The 1998 Yankees were first in the AL in runs scored and on-base percentage, and they accomplished this with a mixed lineup. They had homegrown talent in Bernie Williams, Derek Jeter, and Jorge Posada. Paul O’Neill, their cornerstone, number three guy in the lineup was acquired via a trade that at the time it was made in 1992 was something of a gamble. Their third baseman, Scott Brosius, was actually a player to be named later in a trade for Kenny Rogers. He would go on to have his finest season that year hitting .300/.371/.472 and would garner World Series MVP honors that year. While critiques could say this Yankee team achieved greatness through spending, I say the Red Sox in 2004 with the second-highest payroll in baseball did the same as well. Does spending a lot qualify as a new blueprint for winning?
Finally, there is this issue of luck involved in the 2004 Red Sox World Championship run that is hard to capture in statistics. Had Dave Roberts been a half a step slower, the Red Sox would have lost in four games to the Yankees. Had Tony Clark’s ground-rule double hit the wall, Ruben Sierra probably would have scored the potential game-winning run in extra innings of game five. Had the Yankees challenged the knuckleball-challenged Jason Varitek or dared use Kenny Lofton as the Red Sox used Roberts, the outcome of the series could have swung back in favor of the Bronx Bombers. Luck led the Red Sox over the Yankees; pure talent got them to the World Series.
In the end, my complaints of Mind Game may come from my biased perspective on the 2004 Red Sox. As a die hard Yankee fan, I died hard when they lost games four and five of that ALCS. But as an objective baseball fan, I think history is littered with teams who pursued a plan similar to the one the Red Sox followed in 2004. Mind Game, then, offers great insight into the methods of statistical analysis and the minds of baseball front officer administrators.

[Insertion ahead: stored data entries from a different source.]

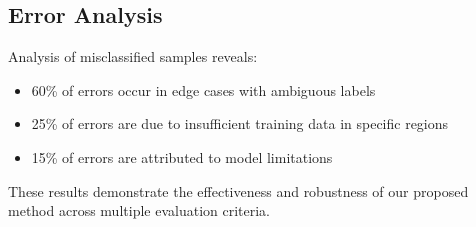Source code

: \subsection{Error Analysis}

Analysis of misclassified samples reveals:
\begin{itemize}
    \item 60\% of errors occur in edge cases with ambiguous labels
    \item 25\% of errors are due to insufficient training data in specific regions
    \item 15\% of errors are attributed to model limitations
\end{itemize}

These results demonstrate the effectiveness and robustness of our proposed method across multiple evaluation criteria.
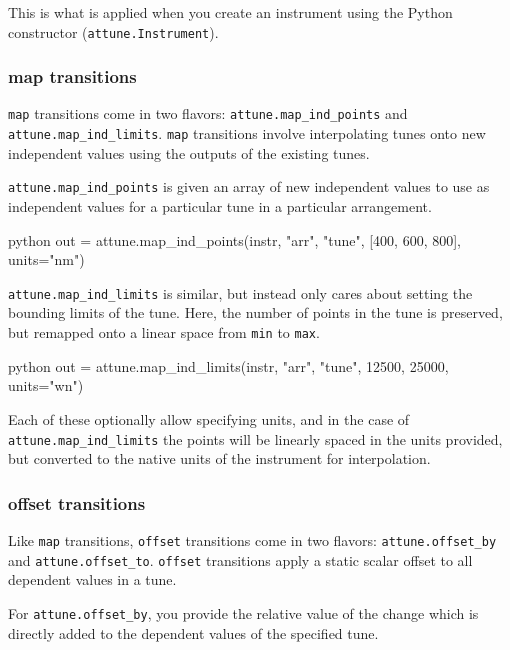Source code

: This is what is applied when you create an instrument using the Python
constructor (\texttt{attune.Instrument}).

\hypertarget{map-transitions}{%
\subsubsection{map transitions}\label{map-transitions}}

\texttt{map} transitions come in two flavors:
\texttt{attune.map\_ind\_points} and \texttt{attune.map\_ind\_limits}.
\texttt{map} transitions involve interpolating tunes onto new
independent values using the outputs of the existing tunes.

\texttt{attune.map\_ind\_points} is given an array of new independent
values to use as independent values for a particular tune in a
particular arrangement.

\begin{codefragment}{python}
out = attune.map_ind_points(instr, "arr", "tune", [400, 600, 800], units="nm")
\end{codefragment}

\texttt{attune.map\_ind\_limits} is similar, but instead only cares
about setting the bounding limits of the tune. Here, the number of
points in the tune is preserved, but remapped onto a linear space from
\texttt{min} to \texttt{max}.

\begin{codefragment}{python}
out = attune.map_ind_limits(instr, "arr", "tune", 12500, 25000, units="wn")
\end{codefragment}

Each of these optionally allow specifying units, and in the case of
\texttt{attune.map\_ind\_limits} the points will be linearly spaced in
the units provided, but converted to the native units of the instrument
for interpolation.

\hypertarget{offset-transitions}{%
\subsubsection{offset transitions}\label{offset-transitions}}

Like \texttt{map} transitions, \texttt{offset} transitions come in two
flavors: \texttt{attune.offset\_by} and \texttt{attune.offset\_to}.
\texttt{offset} transitions apply a static scalar offset to all
dependent values in a tune.

For \texttt{attune.offset\_by}, you provide the relative value of the
change which is directly added to the dependent values of the specified
tune.

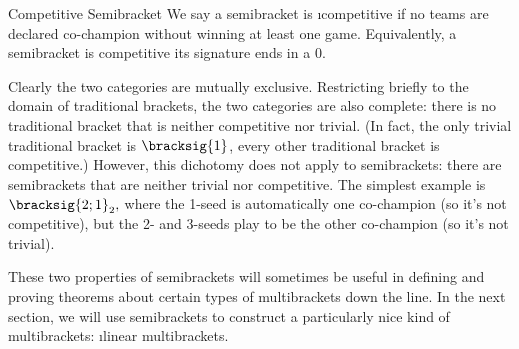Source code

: {    \begin{definition}{Competitive Semibracket}{}
        We say a semibracket is \i{competitive} if no teams are declared co-champion without winning at least one game. Equivalently, a semibracket is competitive its signature ends in a $0.$
    \end{definition}

    Clearly the two categories are mutually exclusive. Restricting briefly to the domain of traditional brackets, the two categories are also complete: there is no traditional bracket that is neither competitive nor trivial. (In fact, the only trivial traditional bracket is $\bracksig{1}$, every other traditional bracket is competitive.) However, this dichotomy does not apply to semibrackets: there are semibrackets that are neither trivial nor competitive. The simplest example is $\bracksig{2;1}_2,$ where the 1-seed is automatically one co-champion (so it's not competitive), but the 2- and 3-seeds play to be the other co-champion (so it's not trivial).


    These two properties of semibrackets will sometimes be useful in defining and proving theorems about certain types of multibrackets down the line. In the next section, we will use semibrackets to construct a particularly nice kind of multibrackets: \i{linear multibrackets.}
}










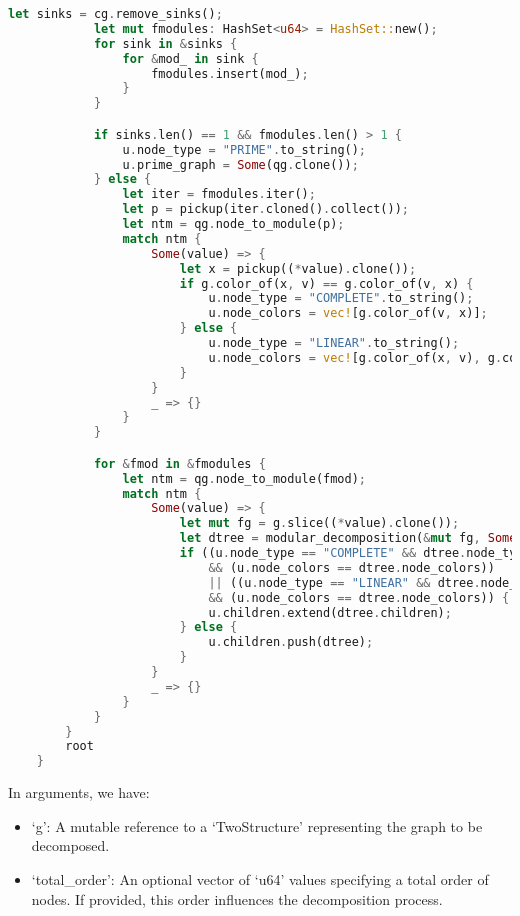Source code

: \begin{lstlisting}[language=Rust, style=rust, caption={Defining the modular decomposition with Rust}, label={lst:rust-define-modular-decomposition}, firstnumber=1]
            let sinks = cg.remove_sinks();
            let mut fmodules: HashSet<u64> = HashSet::new();
            for sink in &sinks {
                for &mod_ in sink {
                    fmodules.insert(mod_);
                }
            }

            if sinks.len() == 1 && fmodules.len() > 1 {
                u.node_type = "PRIME".to_string();
                u.prime_graph = Some(qg.clone());
            } else {
                let iter = fmodules.iter();
                let p = pickup(iter.cloned().collect());
                let ntm = qg.node_to_module(p);
                match ntm {
                    Some(value) => {
                        let x = pickup((*value).clone());
                        if g.color_of(x, v) == g.color_of(v, x) {
                            u.node_type = "COMPLETE".to_string();
                            u.node_colors = vec![g.color_of(v, x)];
                        } else {
                            u.node_type = "LINEAR".to_string();
                            u.node_colors = vec![g.color_of(x, v), g.color_of(v, x)];
                        }
                    }
                    _ => {}
                }
            }

            for &fmod in &fmodules {
                let ntm = qg.node_to_module(fmod);
                match ntm {
                    Some(value) => {
                        let mut fg = g.slice((*value).clone());
                        let dtree = modular_decomposition(&mut fg, Some(total_order.clone()));
                        if ((u.node_type == "COMPLETE" && dtree.node_type == "COMPLETE")
                            && (u.node_colors == dtree.node_colors))
                            || ((u.node_type == "LINEAR" && dtree.node_type == "LINEAR")
                            && (u.node_colors == dtree.node_colors)) {
                            u.children.extend(dtree.children);
                        } else {
                            u.children.push(dtree);
                        }
                    }
                    _ => {}
                }
            }
        }
        root
    }
\end{lstlisting}

In arguments, we have:
\begin{itemize}
    \item `g': A mutable reference to a `TwoStructure' representing the graph to be decomposed.
    \item `total\_order': An optional vector of `u64' values specifying a total order of nodes.
    If provided, this order influences the decomposition process.
\end{itemize}

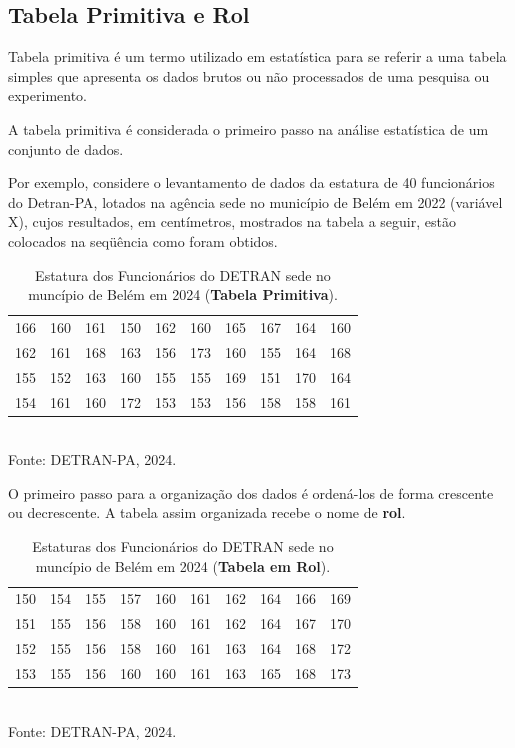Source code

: \newpage
\subsection{Tabela Primitiva e Rol}

Tabela primitiva é um termo utilizado em estatística para se referir a uma tabela simples que apresenta os dados brutos ou não processados de uma pesquisa ou experimento.\vskip0.3cm

A tabela primitiva é considerada o primeiro passo na análise estatística de um conjunto de dados.\vskip0.3cm

Por exemplo, considere o levantamento de dados da estatura de 40 funcionários do Detran-PA, lotados na agência sede no município de Belém em 2022 (variável X), cujos resultados, em centímetros, mostrados na tabela a seguir, estão colocados na seqüência como foram obtidos.\vskip0.3cm


\begin{table}[!htb]
    \centering
    {
    \caption{Estatura dos Funcionários do DETRAN sede no muncípio de Belém em 2024 (\textbf{Tabela Primitiva}).}
    \label{estatura}
    \vspace{0.2cm}
\begin{tabular}{c|c|c|c|c|c|c|c|c|c}
  \hline\hline
  166 & 160 & 161 & 150 & 162 & 160 & 165 & 167 & 164 & 160 \\
  162 & 161 & 168 & 163 & 156 & 173 & 160 & 155 & 164 & 168 \\
  155 & 152 & 163 & 160 & 155 & 155 & 169 & 151 & 170 & 164 \\
  154 & 161 & 160 & 172 & 153 & 153 & 156 & 158 & 158 & 161 \\
  \hline\hline
\end{tabular}}
\\
\hspace{-5.5cm} 
Fonte: DETRAN-PA, 2024.
\end{table}



O primeiro passo para a organização dos dados é ordená-los de forma crescente ou decrescente. A tabela assim organizada recebe o nome de \textbf{rol}.


\begin{table}[!htb]
    \centering
    {
    \caption{Estaturas dos Funcionários do DETRAN sede no muncípio de Belém em 2024 (\textbf{Tabela em Rol}).}
    \label{estatura2}
    \vspace{0.2cm}
\begin{tabular}{c|c|c|c|c|c|c|c|c|c}
  \hline\hline
  150 & 154 & 155 & 157 & 160 & 161 & 162 & 164 & 166 & 169 \\
  151 & 155 & 156 & 158 & 160 & 161 & 162 & 164 & 167 & 170 \\
  152 & 155 & 156 & 158 & 160 & 161 & 163 & 164 & 168 & 172 \\
  153 & 155 & 156 & 160 & 160 & 161 & 163 & 165 & 168 & 173 \\
  \hline\hline
\end{tabular}}
\\
\hspace{-5.4cm} Fonte: DETRAN-PA, 2024.
\end{table}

It’s an interesting tale honoring an incredible team. While I think it’s safe to say the Red Sox got smart and it’s undeniable that they won the World Series, I just don’t think they created a new, groundbreaking blueprint for winning.
But that’s just my opinion. Go read the book and find out for yourself. It’s well worth it and a fun read during the dark days of the offseason.